By Mary Barby P. Badayos-Jover, PhD
The month of April 2021 will probably go down in our collective memory as the era of the community pantries. By now we all know how a well-intentioned and common-sensical act by a young woman has created a domino effect, a chain reaction that underscores the goodness and tenacity of our people. Unfortunately, such acts were vilified to the point of absurdity. Despite this, however, there are several important learnings we can take from that very first simple community pantry set up. One thing that I was reminded of was the term “practical gender needs”. This is an issue in gender and development theory and practice that pertains to immediate perceived necessities within a specific context. They are practical and immediate in nature and often stem from inadequacies in living conditions such as water shortage, lack of access to healthcare, unemployment, and the like. In other words, practical gender needs refer to survival and welfare concerns, which due to our gendered upbringing, are oftentimes problematized by women. Food shortage or sustenance is, of course, one such practical gender need. Perhaps rather expectedly, a woman thought of a way to solve the issue of hunger brought about by current economic difficulties, by putting up a community pantry. This problem-solving reaction from women is not instinctive but rather ingrained through many years of being taught or brought up believing that household well-being is their responsibility.

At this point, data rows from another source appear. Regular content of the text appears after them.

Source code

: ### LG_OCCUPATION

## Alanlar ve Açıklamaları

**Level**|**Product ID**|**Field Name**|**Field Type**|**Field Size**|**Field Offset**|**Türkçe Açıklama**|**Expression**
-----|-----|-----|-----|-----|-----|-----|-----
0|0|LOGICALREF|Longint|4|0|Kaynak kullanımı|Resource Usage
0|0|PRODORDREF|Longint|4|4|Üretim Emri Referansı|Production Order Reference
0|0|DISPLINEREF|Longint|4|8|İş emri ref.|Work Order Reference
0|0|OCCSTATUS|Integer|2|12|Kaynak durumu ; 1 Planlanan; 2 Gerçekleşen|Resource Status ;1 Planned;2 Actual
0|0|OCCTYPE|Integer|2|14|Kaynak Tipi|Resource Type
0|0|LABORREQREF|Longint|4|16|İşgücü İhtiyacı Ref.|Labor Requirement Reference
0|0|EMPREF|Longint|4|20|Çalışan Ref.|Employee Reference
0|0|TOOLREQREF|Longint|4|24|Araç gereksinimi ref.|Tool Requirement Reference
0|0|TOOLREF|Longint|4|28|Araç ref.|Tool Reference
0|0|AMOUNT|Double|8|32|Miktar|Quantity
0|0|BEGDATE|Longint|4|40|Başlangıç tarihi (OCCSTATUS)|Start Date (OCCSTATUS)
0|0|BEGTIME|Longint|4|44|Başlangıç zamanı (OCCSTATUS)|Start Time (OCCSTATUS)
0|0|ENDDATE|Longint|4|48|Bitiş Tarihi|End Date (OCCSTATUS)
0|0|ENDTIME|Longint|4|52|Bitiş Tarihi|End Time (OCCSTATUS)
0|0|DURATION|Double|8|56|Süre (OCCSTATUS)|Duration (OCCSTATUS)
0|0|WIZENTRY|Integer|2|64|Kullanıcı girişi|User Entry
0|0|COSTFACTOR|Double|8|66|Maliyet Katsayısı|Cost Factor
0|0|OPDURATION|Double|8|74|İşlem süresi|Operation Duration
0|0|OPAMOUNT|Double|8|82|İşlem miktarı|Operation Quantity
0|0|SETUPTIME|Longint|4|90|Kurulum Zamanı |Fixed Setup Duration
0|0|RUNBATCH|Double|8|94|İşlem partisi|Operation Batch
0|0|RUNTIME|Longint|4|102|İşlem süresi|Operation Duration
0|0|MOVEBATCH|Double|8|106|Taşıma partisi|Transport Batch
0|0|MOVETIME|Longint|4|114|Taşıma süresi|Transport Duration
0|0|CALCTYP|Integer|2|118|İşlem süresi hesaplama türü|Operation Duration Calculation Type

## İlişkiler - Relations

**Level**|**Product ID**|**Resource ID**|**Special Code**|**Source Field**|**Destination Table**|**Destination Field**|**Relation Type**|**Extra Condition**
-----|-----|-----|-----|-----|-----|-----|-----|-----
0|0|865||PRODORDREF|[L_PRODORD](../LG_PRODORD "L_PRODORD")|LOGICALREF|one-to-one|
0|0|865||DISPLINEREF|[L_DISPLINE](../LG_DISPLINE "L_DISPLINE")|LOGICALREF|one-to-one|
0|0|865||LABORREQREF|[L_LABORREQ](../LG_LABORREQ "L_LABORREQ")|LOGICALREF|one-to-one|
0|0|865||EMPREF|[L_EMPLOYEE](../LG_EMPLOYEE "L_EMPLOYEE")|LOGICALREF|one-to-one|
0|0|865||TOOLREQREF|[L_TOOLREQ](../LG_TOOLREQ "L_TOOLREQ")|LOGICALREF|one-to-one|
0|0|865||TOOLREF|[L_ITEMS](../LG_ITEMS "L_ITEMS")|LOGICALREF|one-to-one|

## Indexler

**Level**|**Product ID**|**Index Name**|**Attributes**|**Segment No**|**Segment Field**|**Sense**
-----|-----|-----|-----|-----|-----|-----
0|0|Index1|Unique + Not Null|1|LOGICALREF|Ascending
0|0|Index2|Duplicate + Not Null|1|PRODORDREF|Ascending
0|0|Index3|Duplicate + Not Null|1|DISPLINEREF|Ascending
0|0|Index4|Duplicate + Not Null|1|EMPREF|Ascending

The societal task accorded to women to look after the household will compel them to find whatever means necessary to maintain its survival, sometimes even to the point of confronting inefficient institutional mechanisms. History is replete with women-led events rooted in practical gender needs. These include demands for just pay, better working conditions, healthcare access, safety, or any other basic human right. Let me also underscore that in most, if not all, of these struggles, working-class women are at the forefront. It is therefore even more significant that as we commemorate Mayo Uno / Labor Day today, we also pay homage to the community pantry movement that embodies the workers’ call of contributing “from each according to one’s ability and to each according to one’s needs”. While popularly associated with Karl Marx (in his 1875 Critique of the Gotha Program), such phrase was borrowed from earlier French Socialists who, as devout Christians, took the cue from the Bible, particularly in the communal life led by early Christian communities that were chronicled in the Acts of the Apostles (Acts 11:29). In a way, the red-tagging and other difficulties faced by community pantries can be likened to the experience of early Christians being persecuted by those steeped in greed or ultra-individualism. Let us not forget that Christ himself did not mingle with the powerful but with the meek and lowly, the daily wage earner, the woman finding means to feed her family.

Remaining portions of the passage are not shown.